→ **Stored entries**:
----

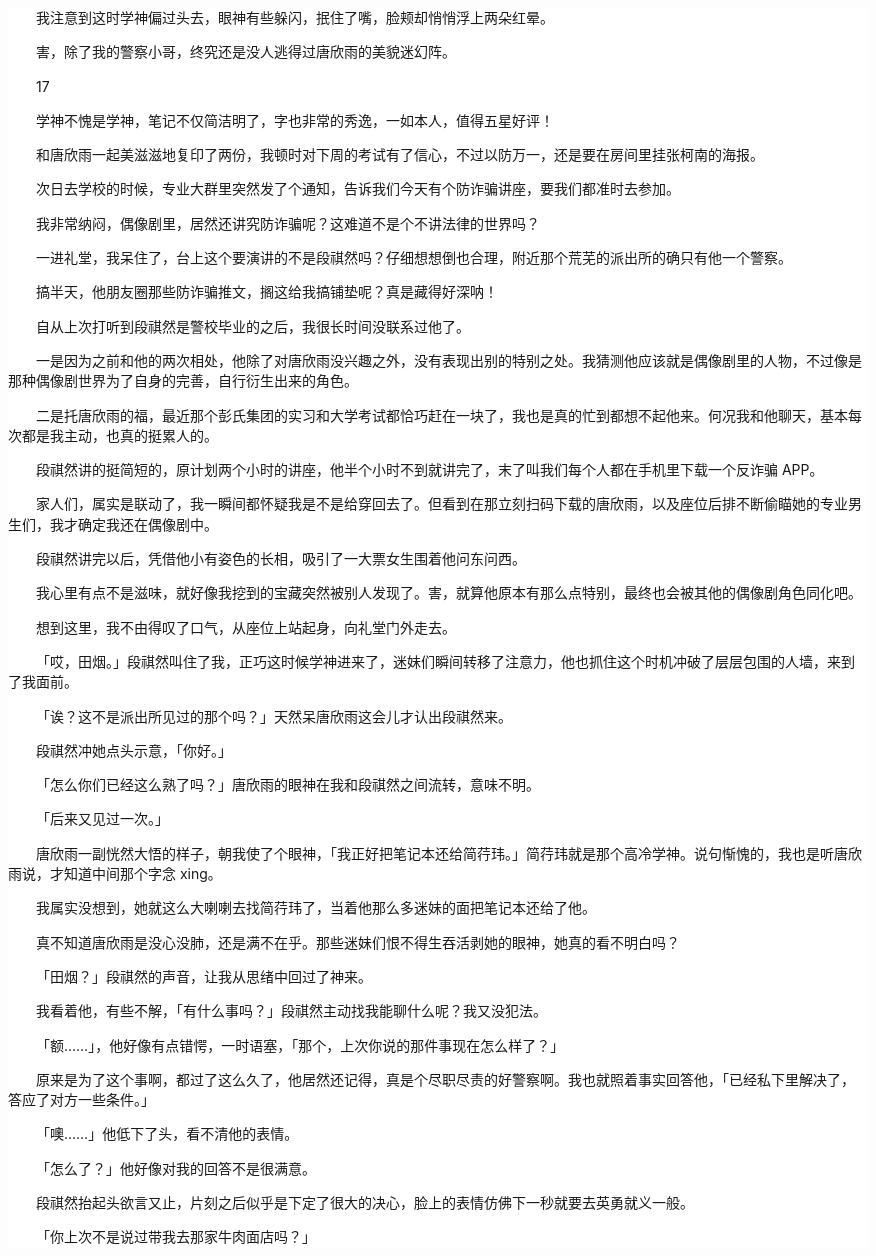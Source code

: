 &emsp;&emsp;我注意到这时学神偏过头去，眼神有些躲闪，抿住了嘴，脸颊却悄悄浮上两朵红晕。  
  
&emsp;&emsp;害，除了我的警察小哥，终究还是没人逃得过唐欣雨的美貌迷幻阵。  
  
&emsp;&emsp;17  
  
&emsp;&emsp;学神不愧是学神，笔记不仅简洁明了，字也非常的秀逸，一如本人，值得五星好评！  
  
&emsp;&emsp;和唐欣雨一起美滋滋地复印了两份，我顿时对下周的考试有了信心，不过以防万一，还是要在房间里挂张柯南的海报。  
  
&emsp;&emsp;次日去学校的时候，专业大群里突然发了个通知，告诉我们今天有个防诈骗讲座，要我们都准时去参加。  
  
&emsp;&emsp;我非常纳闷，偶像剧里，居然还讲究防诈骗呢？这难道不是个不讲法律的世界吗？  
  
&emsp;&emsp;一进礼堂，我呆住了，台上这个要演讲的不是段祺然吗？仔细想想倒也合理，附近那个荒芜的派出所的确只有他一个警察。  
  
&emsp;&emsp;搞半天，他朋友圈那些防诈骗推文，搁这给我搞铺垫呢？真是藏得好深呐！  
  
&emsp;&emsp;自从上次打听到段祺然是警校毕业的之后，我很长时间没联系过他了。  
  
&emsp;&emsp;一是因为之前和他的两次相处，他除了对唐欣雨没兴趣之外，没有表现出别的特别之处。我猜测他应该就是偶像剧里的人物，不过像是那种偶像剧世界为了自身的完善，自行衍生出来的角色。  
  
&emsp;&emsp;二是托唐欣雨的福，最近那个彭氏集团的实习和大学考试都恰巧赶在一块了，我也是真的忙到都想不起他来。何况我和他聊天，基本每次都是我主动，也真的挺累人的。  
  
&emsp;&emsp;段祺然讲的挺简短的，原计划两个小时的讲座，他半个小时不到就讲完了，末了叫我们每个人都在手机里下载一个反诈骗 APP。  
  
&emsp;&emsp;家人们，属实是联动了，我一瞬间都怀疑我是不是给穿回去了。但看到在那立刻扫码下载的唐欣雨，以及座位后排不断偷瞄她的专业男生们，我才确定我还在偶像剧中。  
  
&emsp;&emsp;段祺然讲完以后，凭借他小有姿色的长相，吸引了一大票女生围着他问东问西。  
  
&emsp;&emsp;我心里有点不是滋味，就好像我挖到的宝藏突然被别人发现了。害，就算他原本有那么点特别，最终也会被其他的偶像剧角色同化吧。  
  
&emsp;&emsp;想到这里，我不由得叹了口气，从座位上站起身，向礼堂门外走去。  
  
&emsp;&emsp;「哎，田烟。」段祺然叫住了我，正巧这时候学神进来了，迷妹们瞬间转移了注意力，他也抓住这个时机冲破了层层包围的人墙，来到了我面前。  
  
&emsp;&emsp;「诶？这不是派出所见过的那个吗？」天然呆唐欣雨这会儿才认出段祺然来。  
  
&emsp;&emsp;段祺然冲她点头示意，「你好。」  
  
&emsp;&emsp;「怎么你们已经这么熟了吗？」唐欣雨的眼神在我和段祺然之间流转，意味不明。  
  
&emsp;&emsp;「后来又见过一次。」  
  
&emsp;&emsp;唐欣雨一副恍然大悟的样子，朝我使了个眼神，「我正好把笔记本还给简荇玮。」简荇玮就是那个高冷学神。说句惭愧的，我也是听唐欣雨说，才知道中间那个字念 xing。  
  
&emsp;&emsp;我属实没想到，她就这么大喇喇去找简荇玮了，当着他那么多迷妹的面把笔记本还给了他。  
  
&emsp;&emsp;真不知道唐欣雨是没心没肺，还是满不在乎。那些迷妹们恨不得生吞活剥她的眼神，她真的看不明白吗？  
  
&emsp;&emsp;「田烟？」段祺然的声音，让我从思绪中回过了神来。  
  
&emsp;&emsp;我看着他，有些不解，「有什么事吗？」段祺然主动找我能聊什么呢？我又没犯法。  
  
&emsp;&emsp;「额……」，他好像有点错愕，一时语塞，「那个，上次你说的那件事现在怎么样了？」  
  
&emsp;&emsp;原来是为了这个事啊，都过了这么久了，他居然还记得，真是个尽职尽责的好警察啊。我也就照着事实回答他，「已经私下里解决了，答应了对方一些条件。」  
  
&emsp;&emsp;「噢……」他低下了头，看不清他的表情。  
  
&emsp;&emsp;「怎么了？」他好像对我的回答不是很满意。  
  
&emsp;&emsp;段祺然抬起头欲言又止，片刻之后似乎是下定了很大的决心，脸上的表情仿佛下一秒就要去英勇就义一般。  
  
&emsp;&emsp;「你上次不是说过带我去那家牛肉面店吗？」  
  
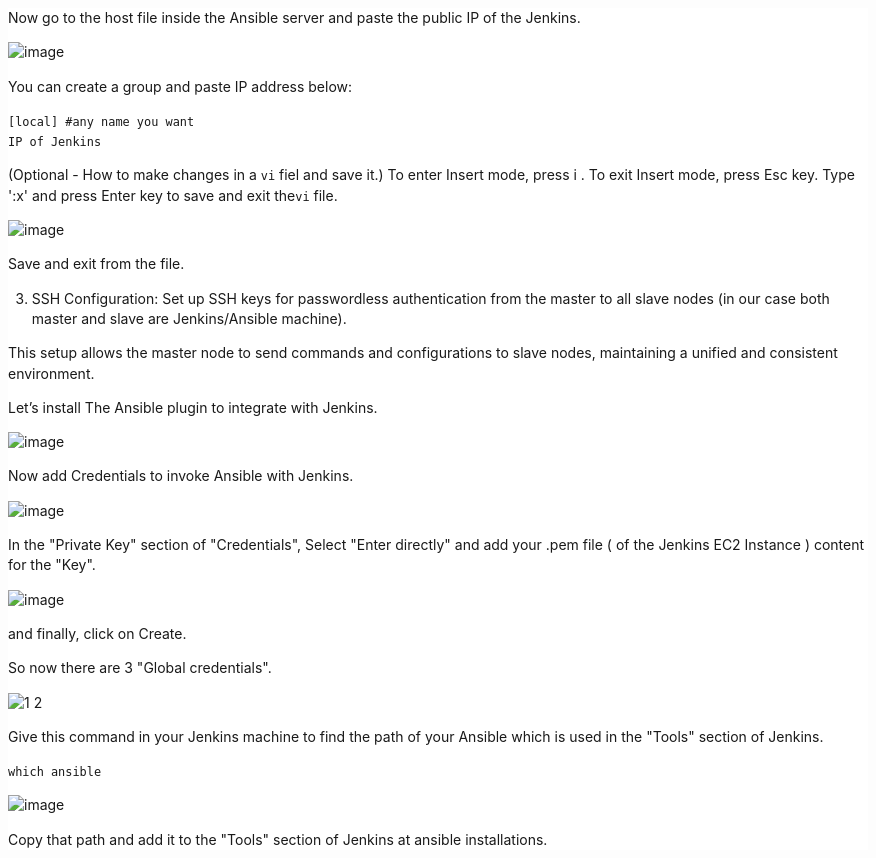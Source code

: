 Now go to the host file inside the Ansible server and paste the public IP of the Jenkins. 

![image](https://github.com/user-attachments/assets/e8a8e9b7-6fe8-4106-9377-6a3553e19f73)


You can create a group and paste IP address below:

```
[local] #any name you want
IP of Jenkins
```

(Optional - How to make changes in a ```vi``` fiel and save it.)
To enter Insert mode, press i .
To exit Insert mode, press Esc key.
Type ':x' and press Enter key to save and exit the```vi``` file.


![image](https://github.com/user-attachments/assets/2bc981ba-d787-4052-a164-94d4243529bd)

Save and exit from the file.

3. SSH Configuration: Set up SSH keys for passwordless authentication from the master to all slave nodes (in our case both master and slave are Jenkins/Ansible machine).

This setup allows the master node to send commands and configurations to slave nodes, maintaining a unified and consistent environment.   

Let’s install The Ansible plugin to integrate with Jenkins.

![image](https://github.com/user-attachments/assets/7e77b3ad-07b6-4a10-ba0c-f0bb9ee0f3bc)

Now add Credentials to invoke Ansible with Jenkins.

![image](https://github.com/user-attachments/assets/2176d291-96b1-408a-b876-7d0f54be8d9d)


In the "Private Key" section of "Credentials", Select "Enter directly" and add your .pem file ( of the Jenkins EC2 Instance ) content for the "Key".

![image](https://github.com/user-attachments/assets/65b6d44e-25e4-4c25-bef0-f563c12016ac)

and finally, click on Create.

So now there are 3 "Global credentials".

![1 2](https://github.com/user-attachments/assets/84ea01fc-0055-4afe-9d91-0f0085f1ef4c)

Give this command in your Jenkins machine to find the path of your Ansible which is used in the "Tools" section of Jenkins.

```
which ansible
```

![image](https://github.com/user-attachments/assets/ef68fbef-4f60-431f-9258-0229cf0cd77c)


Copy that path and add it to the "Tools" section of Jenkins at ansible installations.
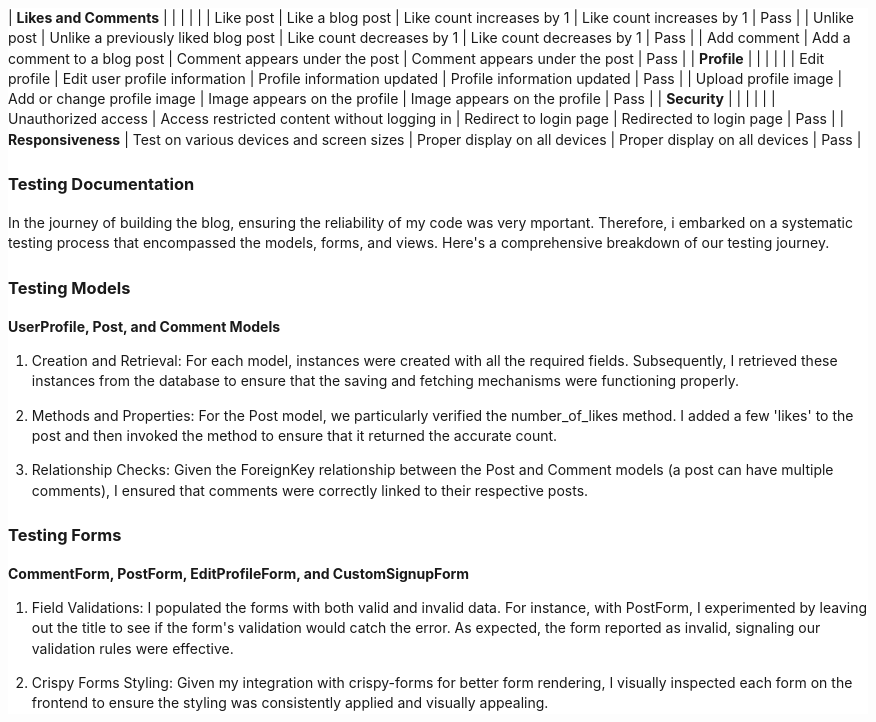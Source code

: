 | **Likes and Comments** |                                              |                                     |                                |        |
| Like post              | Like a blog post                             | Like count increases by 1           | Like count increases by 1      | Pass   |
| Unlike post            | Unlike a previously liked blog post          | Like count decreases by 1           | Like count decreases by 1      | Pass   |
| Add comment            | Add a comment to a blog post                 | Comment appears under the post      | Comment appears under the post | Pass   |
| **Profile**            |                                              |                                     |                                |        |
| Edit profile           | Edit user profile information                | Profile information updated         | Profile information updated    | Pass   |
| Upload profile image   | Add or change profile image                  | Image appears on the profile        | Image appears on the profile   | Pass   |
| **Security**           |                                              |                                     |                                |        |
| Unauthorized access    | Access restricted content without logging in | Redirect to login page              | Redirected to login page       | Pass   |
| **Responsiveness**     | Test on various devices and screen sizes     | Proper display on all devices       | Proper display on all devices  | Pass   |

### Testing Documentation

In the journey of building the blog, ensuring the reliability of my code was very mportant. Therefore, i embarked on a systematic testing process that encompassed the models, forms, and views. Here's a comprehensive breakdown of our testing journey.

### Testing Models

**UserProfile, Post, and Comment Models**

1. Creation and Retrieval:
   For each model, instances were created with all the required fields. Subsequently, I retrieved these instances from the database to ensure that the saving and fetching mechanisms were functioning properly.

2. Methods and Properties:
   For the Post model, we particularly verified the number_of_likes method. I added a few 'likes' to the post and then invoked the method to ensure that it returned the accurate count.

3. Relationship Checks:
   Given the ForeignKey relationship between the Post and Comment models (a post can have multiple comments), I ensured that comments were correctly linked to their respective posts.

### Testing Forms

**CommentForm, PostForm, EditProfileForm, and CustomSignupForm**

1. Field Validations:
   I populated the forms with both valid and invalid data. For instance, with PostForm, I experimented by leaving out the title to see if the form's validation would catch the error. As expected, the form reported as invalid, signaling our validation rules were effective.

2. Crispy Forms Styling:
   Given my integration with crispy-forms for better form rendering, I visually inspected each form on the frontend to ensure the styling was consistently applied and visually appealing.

----

→ **What the task requires**:
Looking at the records above, work out how many lines include the string "master". Give the number and nothing else.

→ **Written response**:
2